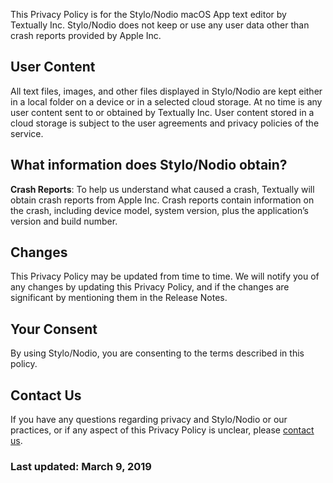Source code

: 
This Privacy Policy is for the Stylo/Nodio macOS App text editor by Textually Inc. Stylo/Nodio does not keep or use any user data other than crash reports provided by Apple Inc.</p>
        
## User Content

All text files, images, and other files displayed in Stylo/Nodio are kept either in a local folder on a device or in a selected cloud storage. At no time is any user content sent to or obtained by Textually Inc. User content stored in a cloud storage is subject to the user agreements and privacy policies of the service.
        
## What information does Stylo/Nodio obtain?
        
 **Crash Reports**:
To help us understand what caused a crash, Textually will obtain crash reports from Apple Inc. Crash reports contain information on the crash, including device model, system version, plus the application’s version and build number.

## Changes
        
This Privacy Policy may be updated from time to time. We will notify you of any changes by updating this Privacy Policy, and if the changes are significant by mentioning them in the Release Notes.

## Your Consent

By using Stylo/Nodio, you are consenting to the terms described in this policy.

## Contact Us

If you have any questions regarding privacy and Stylo/Nodio or our practices, or if any aspect of this Privacy Policy is unclear, please [contact us](../contact). 

### Last updated: March 9, 2019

+===+

- TASK OBJECTIVE
Apart from the images, reproduce the listing exactly as it appears.

- ANSWER SPACE
Source code

: 
This Privacy Policy is for the Stylo/Nodio macOS App text editor by Textually Inc. Stylo/Nodio does not keep or use any user data other than crash reports provided by Apple Inc.</p>
        
## User Content

All text files, images, and other files displayed in Stylo/Nodio are kept either in a local folder on a device or in a selected cloud storage. At no time is any user content sent to or obtained by Textually Inc. User content stored in a cloud storage is subject to the user agreements and privacy policies of the service.
        
## What information does Stylo/Nodio obtain?
        
 **Crash Reports**:
To help us understand what caused a crash, Textually will obtain crash reports from Apple Inc. Crash reports contain information on the crash, including device model, system version, plus the application’s version and build number.

## Changes
        
This Privacy Policy may be updated from time to time. We will notify you of any changes by updating this Privacy Policy, and if the changes are significant by mentioning them in the Release Notes.

## Your Consent

By using Stylo/Nodio, you are consenting to the terms described in this policy.

## Contact Us

If you have any questions regarding privacy and Stylo/Nodio or our practices, or if any aspect of this Privacy Policy is unclear, please [contact us](../contact). 

### Last updated: March 9, 2019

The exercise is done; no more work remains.